モーツァルト自身の目録によると、1786年3月24日、ヴィーンで作曲された。それから、間もない、4月7日、ブルク劇場でモーツァルト自身のピアノ独奏で初演された。実際には初演というよりも試演のような感じだったのかもしれない。遺されている自筆独奏パート譜はスケッチ程度である。おそらくモーツァルトの頭の中では仕上がっていたのであろうが、いきなり演奏会に臨んだに違いない。それを裏付けるように、専門家によるとテクスト上の問題があるという。モーツァルトは作曲の分野を除き、自分自身をピアニストだと考えていた。優れたピアニストであるモーツァルトだったからこそ、いきなり本番のようなことが可能だった。それを証明するかのように、ヴァイオリン・ソナタやヴァイオリン協奏曲は数も少ないし、あまり力が入っていない。
モーツァルトのピアノ協奏曲は全部で27曲あるが周知のとおり、短調の曲は、第20番 ニ短調 と、この 第24番 ハ短調 の2曲しかない。モーツァルトの魅力は基本的に長調の輝きにあると思うが、ピアノ協奏曲に関しては短調のこの2曲を先に挙げなければならない。私が10代のころはニ短調の曲が好きであったが、最近は第24番のハ短調を聴く比重が大きくなってきている。
ピアノ協奏曲第24番は、管楽器の表現が広く深くなり、交響曲的色彩も強く出ている。ピアノ協奏曲の頂点であり、モーツァルト以降このピアノ協奏曲に匹敵する曲はないと断言できる。
演奏・録音
演奏としては、2001年1月27日、準・メルクル 指揮 イングリット・へブラー(ピアノ) NHK交響楽団 NHKホール 第1426回定期 の演奏が素晴らしい。へブラーはモーツァルト弾きであるが、あの巨体から醸し出される雰囲気は凄い。男性が弾いているようである。メルクルも隙がなく、逸材である予感がする。(但し、個人的所有のも)

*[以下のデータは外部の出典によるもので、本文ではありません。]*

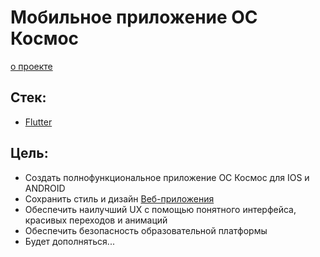 # Мобильное приложение ОС Космос
[о проекте](https://github.com/voskhod-1/cosmos-server/blob/main/info.md)

## Стек:
- [Flutter](https://flutter.dev)
## Цель:
- Создать полнофункциональное приложение ОС Космос для IOS и ANDROID
- Сохранить стиль и дизайн [Веб-приложения](https://github.com/voskhod-1/cosmos-web)
- Обеспечить наилучший UX с помощью понятного интерфейса, красивых переходов и анимаций
- Обеспечить безопасность образовательной платформы
- Будет дополняться...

CDとしては、イゴール・マルケヴィッチ 指揮 クララ・ハスキル(ピアノ) ラムルー・コンサート・オーケストラ を挙げておく。ハスキルは既にモーツァルト演奏家として評価が確立している。1960年の演奏であるが、ハスキルの貴重な演奏がステレオで遺されている。第1楽章は、ピアノ協奏曲としては異例の3/4拍子であるが、マルケヴィッチの指揮するアレグロのテンポはやや速く、劇的な緊張感を創り出している。

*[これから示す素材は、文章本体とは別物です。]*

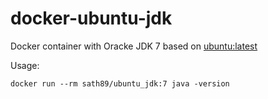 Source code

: docker-ubuntu-jdk
==================
Docker container with Oracke JDK 7 based on [ubuntu:latest](https://registry.hub.docker.com/_/ubuntu/)

Usage:

    docker run --rm sath89/ubuntu_jdk:7 java -version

Piano Concerto No.24 in C minor K.491
According to Mozart's own table,music was written in Vienna on March 24,1786.It is the peak of a piano concerto and it can be declard that there is no music which is equal to this piano concerto after Mozart.